Ballestone Mansion is ideally located between Back and Middle Rivers. The initial structure was built during the 1800's and was extended during the later years. The mansion is a part of Rocky Point Park and was registered under the National Register of Historic Places in the year 1975.
The Sandy Spring Friends Meeting House is one of the most historically significant structures in Maryland. It was constructed in 1817, and stands listed on the prominent National Register of Historic Places. It is a massive model depicting the Federal style of architecture,
The Peabody Institute was the first conservatory in the United States. It was founded in 1857 by philanthropist George Peabody and has been part of the Johns Hopkins University since 1977. The institute boasts four concert halls and the Peabody Library and is home to the Peabody Conservatory, John Steven Limited which offers private musical lessons and the Peabody Preparatory, a non-degree program that offers classes for people of all ages. Pulitzer Prize-winning composer Dominick Argento and vocalist/pianist Tori Amos attended the institute. Students, faculty and other performers often stage free public concerts.
Built in 1814 by Charles Wilson Peale, one of the first American painters to achieve a place of distinction in the fine arts, the Peale Museum features a collection of 40 Peale family portraits and houses several natural history displays. Peale's collection of specimens gave scientists and visitors the opportunity to study animals and plants outside their natural environment. This museum was the first to display the complete skeleton of a mastodon. It is still standing today and the building was registered as a National Historical Landmark in 1965.

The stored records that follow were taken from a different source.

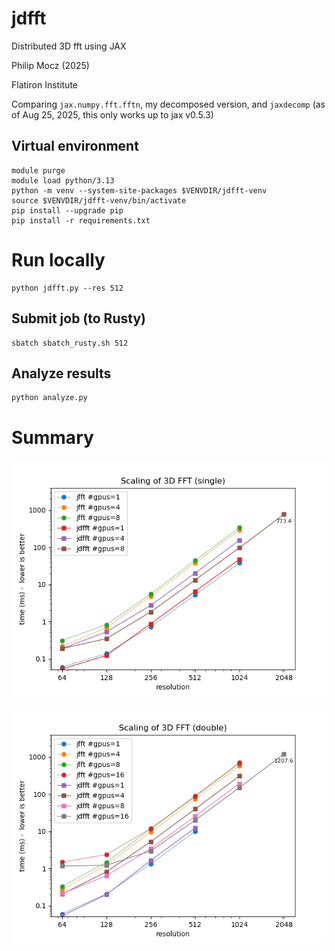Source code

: # jdfft

Distributed 3D fft using JAX

Philip Mocz (2025)

Flatiron Institute

Comparing
`jax.numpy.fft.fftn`,
my decomposed version,
and `jaxdecomp` (as of Aug 25, 2025, this only works up to jax v0.5.3)


## Virtual environment

```console
module purge
module load python/3.13
python -m venv --system-site-packages $VENVDIR/jdfft-venv
source $VENVDIR/jdfft-venv/bin/activate
pip install --upgrade pip
pip install -r requirements.txt
```

# Run locally

```console
python jdfft.py --res 512
```

## Submit job (to Rusty)

```console
sbatch sbatch_rusty.sh 512
```

## Analyze results

```console
python analyze.py
```

# Summary

![Scaling (single)](scaling_single.png)

![Scaling (double)](scaling_double.png)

Le Mondo is an initiative by a group of artists and is a hub for art and culture in Baltimore, MD. The center functions as a platform for young artists to exhibit their skills and organizes exhibitions on a regular basis. It functions as a theater and a practice stage for various groups in and around the city. Le Mondo is also available for movie screenings and for small events.
Dating back to 1911, the Emerson Bromo Seltzer tower is credited to Captain Isaac Emerson. A 15 storey structure, it was stylistically inspired by Florence's Palazzo Vecchio tower and is listed on the National Register of Historic Places. Until 1936, a 51-foot replica of the famed blue bottle revolved on top of the building, illuminated by 596 lights. Today, a blue glow emanates from the tower's cupola and the structure's four clock faces are illuminated at all times, allowing passersby to see the Bromo Seltzer letters that mark the time. The tower is also houses to an arts facility, showcasing exhibitions by resident as well as other artists.